# Political Bias Opinion Distribution Dataset

This notebook demonstrates working with the **cajcodes/political-bias** dataset, which provides a 5-point political bias scale ideal for agent-based opinion dynamics simulations.

## Dataset Overview
- **Source**: cajcodes/political-bias
- **Scale**: 5-point (0=far_right to 4=far_left)
- **Normalized Scale**: -1.0 to +1.0 (right to left)
- **Use Case**: Opinion dynamics, agent-based modeling, political bias classification

## 1. Load the Dataset

In [None]:
import json
import urllib.request
import os

# Configuration
GITHUB_RAW_URL = "https://raw.githubusercontent.com/AMGrobelnik/ai-invention-ab58ab-perception-asymmetry-feedback-loop-how-d/main/political_bias_opinion_distribution_dataset_for_agent_simula/demo/demo_data.json"
LOCAL_FILE = "demo_data.json"

def load_data():
    """Load data from GitHub URL (for Colab) or local file (for local development)."""
    # Try GitHub URL first (works in Colab)
    try:
        print(f"Attempting to load from GitHub: {GITHUB_RAW_URL}")
        with urllib.request.urlopen(GITHUB_RAW_URL) as response:
            print("Successfully loaded from GitHub")
            return json.loads(response.read().decode("utf-8"))
    except Exception as e:
        print(f"GitHub fetch failed: {e}")
    
    # Fallback to local file
    if os.path.exists(LOCAL_FILE):
        print(f"Loading from local file: {LOCAL_FILE}")
        with open(LOCAL_FILE, "r", encoding="utf-8") as f:
            return json.load(f)
    
    raise FileNotFoundError("Could not load data from GitHub or local file")

# Load the dataset
data = load_data()
examples = data["examples"]
print(f"Loaded {len(examples)} examples")

## 2. Explore the Data Structure

In [None]:
# View the structure of a single example
example = examples[0]
print("Example structure:")
print(json.dumps(example, indent=2))

In [None]:
# Extract key fields for analysis
for i, ex in enumerate(examples[:5]):
    print(f"\n--- Example {i+1} ---")
    print(f"Bias Category: {ex['context']['bias_category']}")
    print(f"Opinion Score: {ex['context']['opinion_score']}")
    # Extract the statement from the input
    statement = ex['input'].split('"')[1]
    print(f"Statement: {statement[:80]}..." if len(statement) > 80 else f"Statement: {statement}")
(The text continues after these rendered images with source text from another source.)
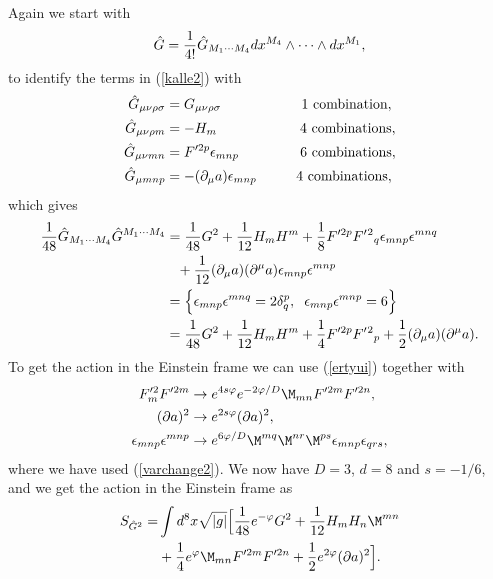Again we start with
\begin{equation}
\hat{G}={1 \over 4!}\hat{G}_{M_{1} \cdots M_{4}}dx^{M_{4}} \wedge \cdots \wedge dx^{M_{1}},
\end{equation}
to identify the terms in (\ref{kalle2}) with
\begin{align}
\hat{G}_{\mu \nu \rho \sigma}&=G_{\mu \nu \rho \sigma} \hspace{2.03cm} \mbox{1 combination}, \nonumber \\
\hat{G}_{\mu \nu \rho m}&=-H_m \hspace{2.1cm} \mbox{4 combinations}, \nonumber \\
\hat{G}_{\mu \nu mn}&=F'^{2p} {\epsilon}_{mnp} \hspace{1.55cm} \mbox{6 combinations}, \nonumber \\
\hat{G}_{\mu mnp}&=-({\partial}_{\mu}a){\epsilon}_{mnp} \hspace{1cm} \mbox{4 combinations},
\end{align}
which gives
\begin{align}
{1 \over 48}\hat{G}_{M_{1} \cdots M_{4}} \hat{G}^{M_{1} \cdots M_{4}}&={1 \over 48}G^2 + {1 \over 12}H_m H^m + {1 \over 8}F'^{2p} F'{^2}_q {\epsilon}_{mnp} {\epsilon}^{mnq} \nonumber \\
&\phantom{=}+ {1 \over 12}({\partial}_{\mu}a)({\partial}^{\mu}a){\epsilon}_{mnp}{\epsilon}^{mnp} \nonumber \\
&= \Big{\{} {\epsilon}_{mnp} {\epsilon}^{mnq} = 2\delta^{p}_q ,\hspace{0.2cm} {\epsilon}_{mnp}{\epsilon}^{mnp} = 6 \Big{\}} \nonumber \\
&= {1 \over 48}G^2 + {1 \over 12}H_m H^m + {1 \over 4}F'^{2p} F'{^2}_p + {1 \over 2}({\partial}_{\mu}a)({\partial}^{\mu}a).
\end{align}
To get the action in the Einstein frame we can use (\ref{ertyui}) together with
\begin{align}
F'^2_m F'^{2m} &\rightarrow e^{4s \varphi}e^{-2\varphi /D}\M_{mn}F'^{2m}F'^{2n}, \nonumber \\
(\partial a)^2 &\rightarrow e^{2s\varphi} (\partial a)^2, \nonumber \\
{\epsilon}_{mnp}{\epsilon}^{mnp} &\rightarrow e^{6\varphi /D}\M^{mq}\M^{nr}\M^{ps} {\epsilon}_{mnp}{\epsilon}_{qrs},
\end{align}
where we have used (\ref{varchange2}). We now have $D=3$, $d=8$ and $s=-1/6$, and we get the action in the Einstein frame as
\begin{align}
S_{\hat G^2} =& \int d^8x \sqrt{|g|} \Big{[} {1 \over 48}e^{-\varphi}G^2 + {1 \over 12}H_mH_n\M^{mn} \nonumber \\
&+ {1 \over 4}e^{\varphi}\M_{mn}F'^{2m}F'^{2n} + {1 \over 2}e^{2\varphi}(\partial a)^2 \Big{]}.
\end{align}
## 3. Analyze Opinion Distribution

In [None]:
from collections import Counter

# Count examples by bias category
categories = [ex["context"]["bias_category"] for ex in examples]
category_counts = Counter(categories)

print("Distribution by Bias Category:")
print("=" * 40)
# Order from far_right to far_left
order = ["far_right", "right", "center", "left", "far_left"]
for cat in order:
    count = category_counts.get(cat, 0)
    bar = "█" * count
    print(f"{cat:12} | {bar} ({count})")

In [None]:
# Extract opinion scores for numerical analysis
opinion_scores = [ex["context"]["opinion_score"] for ex in examples]

print("Opinion Score Statistics:")
print("=" * 40)
print(f"Min:  {min(opinion_scores)}")
print(f"Max:  {max(opinion_scores)}")
print(f"Mean: {sum(opinion_scores) / len(opinion_scores):.2f}")
print(f"\nScore mapping:")
print("  -1.0 = far_right")
print("  -0.5 = right")
print("   0.0 = center")
print("   0.5 = left")
print("   1.0 = far_left")

## 4. Prepare Data for Agent-Based Simulations

In [None]:
def extract_statement(input_text):
    """Extract the statement from the classification input."""
    try:
        return input_text.split('"')[1]
    except IndexError:
        return input_text

# Create a simplified dataset for agent simulations
agent_data = []
for ex in examples:
    agent_data.append({
        "statement": extract_statement(ex["input"]),
        "opinion_score": ex["context"]["opinion_score"],
        "bias_category": ex["context"]["bias_category"]
    })

print("Agent-ready data format:")
print(json.dumps(agent_data[0], indent=2))

In [None]:
# Group statements by opinion score for simulation scenarios
by_opinion = {}
for item in agent_data:
    score = item["opinion_score"]
    if score not in by_opinion:
        by_opinion[score] = []
    by_opinion[score].append(item["statement"])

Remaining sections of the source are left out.